## Exercise instructions
Within the entries below, the lines from the one with "<tr><td>Jailbreaks</td><td>Bypass model safety" through the one with "8px #222; padding:1em;" are to be set down exactly, both ends kept.

## Exercise input
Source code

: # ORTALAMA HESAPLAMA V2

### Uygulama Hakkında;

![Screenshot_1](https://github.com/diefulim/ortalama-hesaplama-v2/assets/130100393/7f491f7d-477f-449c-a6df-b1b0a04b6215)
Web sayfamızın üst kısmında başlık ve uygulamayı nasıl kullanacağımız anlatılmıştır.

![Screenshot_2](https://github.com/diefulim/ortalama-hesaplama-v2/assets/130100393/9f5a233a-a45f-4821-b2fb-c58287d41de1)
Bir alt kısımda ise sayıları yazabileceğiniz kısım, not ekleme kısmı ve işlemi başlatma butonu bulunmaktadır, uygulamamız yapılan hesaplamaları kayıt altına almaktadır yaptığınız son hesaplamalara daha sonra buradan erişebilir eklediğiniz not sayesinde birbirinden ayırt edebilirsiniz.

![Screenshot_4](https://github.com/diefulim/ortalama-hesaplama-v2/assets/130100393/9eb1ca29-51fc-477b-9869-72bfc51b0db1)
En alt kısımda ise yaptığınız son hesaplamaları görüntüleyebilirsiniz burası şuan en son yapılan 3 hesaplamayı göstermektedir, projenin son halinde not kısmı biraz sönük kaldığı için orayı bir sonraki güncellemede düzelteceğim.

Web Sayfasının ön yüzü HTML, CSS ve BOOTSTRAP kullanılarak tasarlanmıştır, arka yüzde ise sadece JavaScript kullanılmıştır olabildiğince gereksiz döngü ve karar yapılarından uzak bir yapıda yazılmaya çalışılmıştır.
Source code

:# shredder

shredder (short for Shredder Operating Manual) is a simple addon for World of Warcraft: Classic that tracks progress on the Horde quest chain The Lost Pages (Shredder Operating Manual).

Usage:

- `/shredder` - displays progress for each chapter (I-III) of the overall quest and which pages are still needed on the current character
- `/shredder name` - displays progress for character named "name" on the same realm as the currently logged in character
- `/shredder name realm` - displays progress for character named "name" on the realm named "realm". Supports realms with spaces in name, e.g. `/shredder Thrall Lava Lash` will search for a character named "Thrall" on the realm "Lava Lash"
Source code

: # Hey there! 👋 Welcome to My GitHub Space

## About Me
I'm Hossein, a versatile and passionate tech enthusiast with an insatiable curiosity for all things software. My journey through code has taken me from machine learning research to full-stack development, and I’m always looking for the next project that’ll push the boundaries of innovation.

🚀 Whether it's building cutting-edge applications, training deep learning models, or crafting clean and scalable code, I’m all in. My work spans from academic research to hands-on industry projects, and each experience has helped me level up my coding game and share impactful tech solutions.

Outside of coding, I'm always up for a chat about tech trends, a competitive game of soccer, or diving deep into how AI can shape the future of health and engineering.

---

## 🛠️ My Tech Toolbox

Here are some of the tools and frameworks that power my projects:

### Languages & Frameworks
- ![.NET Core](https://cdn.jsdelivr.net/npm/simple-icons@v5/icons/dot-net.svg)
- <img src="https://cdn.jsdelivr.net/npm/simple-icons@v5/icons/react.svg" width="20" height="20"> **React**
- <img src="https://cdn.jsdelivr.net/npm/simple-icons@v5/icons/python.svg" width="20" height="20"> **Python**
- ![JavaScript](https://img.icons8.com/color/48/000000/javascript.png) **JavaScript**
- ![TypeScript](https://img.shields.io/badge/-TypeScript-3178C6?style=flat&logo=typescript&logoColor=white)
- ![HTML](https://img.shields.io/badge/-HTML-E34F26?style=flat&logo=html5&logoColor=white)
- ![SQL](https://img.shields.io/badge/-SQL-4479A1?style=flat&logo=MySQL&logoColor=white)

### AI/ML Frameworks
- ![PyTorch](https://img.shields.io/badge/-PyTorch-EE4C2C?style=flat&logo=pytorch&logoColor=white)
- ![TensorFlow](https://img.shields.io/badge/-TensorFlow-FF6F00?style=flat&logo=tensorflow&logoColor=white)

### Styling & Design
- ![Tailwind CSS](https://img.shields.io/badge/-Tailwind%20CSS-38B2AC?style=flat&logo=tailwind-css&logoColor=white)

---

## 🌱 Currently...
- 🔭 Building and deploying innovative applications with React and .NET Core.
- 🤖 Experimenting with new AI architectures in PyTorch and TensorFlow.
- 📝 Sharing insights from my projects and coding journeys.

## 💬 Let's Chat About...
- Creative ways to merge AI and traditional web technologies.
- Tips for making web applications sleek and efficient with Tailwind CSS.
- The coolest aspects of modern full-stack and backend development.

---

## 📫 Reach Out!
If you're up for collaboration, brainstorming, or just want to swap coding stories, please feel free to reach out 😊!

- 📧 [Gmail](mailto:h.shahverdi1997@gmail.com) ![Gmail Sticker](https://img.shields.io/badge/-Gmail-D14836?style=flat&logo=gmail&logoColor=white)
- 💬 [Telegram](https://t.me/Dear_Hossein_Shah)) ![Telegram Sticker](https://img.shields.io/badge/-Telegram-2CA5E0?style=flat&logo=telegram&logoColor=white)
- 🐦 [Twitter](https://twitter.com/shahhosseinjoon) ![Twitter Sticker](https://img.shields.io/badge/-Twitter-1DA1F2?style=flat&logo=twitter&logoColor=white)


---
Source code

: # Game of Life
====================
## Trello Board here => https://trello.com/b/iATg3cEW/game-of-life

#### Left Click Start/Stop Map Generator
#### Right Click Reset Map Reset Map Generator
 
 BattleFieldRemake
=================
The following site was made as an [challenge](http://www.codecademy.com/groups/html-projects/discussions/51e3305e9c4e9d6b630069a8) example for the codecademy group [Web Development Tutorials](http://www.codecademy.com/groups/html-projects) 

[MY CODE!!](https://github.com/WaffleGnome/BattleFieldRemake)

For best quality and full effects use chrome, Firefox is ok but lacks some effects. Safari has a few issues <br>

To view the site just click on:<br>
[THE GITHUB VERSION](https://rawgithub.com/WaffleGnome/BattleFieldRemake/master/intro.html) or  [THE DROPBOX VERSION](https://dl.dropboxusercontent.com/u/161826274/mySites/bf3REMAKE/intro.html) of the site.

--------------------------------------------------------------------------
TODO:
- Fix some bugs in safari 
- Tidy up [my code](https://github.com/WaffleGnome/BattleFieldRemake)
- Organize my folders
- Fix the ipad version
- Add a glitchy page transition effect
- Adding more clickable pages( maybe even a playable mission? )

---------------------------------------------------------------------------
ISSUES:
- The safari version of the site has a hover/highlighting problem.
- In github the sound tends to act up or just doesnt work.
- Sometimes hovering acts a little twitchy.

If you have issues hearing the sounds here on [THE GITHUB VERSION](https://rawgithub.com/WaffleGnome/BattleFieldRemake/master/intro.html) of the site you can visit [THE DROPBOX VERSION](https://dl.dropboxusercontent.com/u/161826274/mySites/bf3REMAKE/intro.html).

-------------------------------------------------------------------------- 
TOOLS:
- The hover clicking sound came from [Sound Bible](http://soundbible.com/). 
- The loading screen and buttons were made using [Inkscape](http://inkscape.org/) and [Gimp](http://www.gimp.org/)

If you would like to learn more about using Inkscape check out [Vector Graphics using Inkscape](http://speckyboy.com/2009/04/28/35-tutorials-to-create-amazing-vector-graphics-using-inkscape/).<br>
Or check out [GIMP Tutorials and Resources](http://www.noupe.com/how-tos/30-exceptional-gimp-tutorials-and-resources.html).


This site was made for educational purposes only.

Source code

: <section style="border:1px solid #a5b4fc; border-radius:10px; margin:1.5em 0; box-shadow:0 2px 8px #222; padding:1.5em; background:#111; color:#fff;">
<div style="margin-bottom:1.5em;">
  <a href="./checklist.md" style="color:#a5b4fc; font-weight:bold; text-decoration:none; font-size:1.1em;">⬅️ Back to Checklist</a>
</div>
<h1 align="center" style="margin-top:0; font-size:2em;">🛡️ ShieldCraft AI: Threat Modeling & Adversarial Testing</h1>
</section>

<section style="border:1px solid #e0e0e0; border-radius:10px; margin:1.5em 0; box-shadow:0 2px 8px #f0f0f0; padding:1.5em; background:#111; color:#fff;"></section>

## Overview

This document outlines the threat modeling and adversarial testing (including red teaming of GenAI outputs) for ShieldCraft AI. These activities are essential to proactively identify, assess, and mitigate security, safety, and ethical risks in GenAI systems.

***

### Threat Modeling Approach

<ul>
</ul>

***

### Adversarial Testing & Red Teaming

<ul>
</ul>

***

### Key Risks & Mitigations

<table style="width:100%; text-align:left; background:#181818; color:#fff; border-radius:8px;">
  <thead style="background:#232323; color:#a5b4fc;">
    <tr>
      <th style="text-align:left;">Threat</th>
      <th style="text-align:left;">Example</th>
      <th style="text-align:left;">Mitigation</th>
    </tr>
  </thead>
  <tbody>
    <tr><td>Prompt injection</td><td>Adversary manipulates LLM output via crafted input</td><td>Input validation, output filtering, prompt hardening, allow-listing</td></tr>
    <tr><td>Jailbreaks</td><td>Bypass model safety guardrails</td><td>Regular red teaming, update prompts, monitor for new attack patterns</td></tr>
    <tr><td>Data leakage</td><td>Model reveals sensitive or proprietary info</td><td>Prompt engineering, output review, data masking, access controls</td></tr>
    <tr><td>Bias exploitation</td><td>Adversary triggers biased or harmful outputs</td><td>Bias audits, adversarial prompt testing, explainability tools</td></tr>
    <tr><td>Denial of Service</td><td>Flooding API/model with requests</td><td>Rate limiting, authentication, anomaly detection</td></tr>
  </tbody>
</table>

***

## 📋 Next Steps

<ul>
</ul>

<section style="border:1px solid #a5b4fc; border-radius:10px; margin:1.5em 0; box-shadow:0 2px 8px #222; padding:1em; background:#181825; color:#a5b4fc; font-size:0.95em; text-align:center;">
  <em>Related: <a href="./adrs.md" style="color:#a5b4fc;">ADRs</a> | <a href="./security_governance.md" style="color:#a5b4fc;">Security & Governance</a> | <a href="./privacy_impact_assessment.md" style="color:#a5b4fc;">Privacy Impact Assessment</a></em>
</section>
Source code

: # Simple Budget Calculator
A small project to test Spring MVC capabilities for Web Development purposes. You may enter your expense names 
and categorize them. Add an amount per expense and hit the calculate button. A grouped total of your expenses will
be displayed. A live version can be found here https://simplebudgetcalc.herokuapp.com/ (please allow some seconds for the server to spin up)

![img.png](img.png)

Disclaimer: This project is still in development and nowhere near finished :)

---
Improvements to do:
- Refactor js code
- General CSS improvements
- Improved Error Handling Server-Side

## Result of the task
    <tr><td>Jailbreaks</td><td>Bypass model safety guardrails</td><td>Regular red teaming, update prompts, monitor for new attack patterns</td></tr>
    <tr><td>Data leakage</td><td>Model reveals sensitive or proprietary info</td><td>Prompt engineering, output review, data masking, access controls</td></tr>
    <tr><td>Bias exploitation</td><td>Adversary triggers biased or harmful outputs</td><td>Bias audits, adversarial prompt testing, explainability tools</td></tr>
    <tr><td>Denial of Service</td><td>Flooding API/model with requests</td><td>Rate limiting, authentication, anomaly detection</td></tr>
  </tbody>
</table>

***

## 📋 Next Steps

<ul>
</ul>

<section style="border:1px solid #a5b4fc; border-radius:10px; margin:1.5em 0; box-shadow:0 2px 8px #222; padding:1em; background:#181825; color:#a5b4fc; font-size:0.95em; text-align:center;">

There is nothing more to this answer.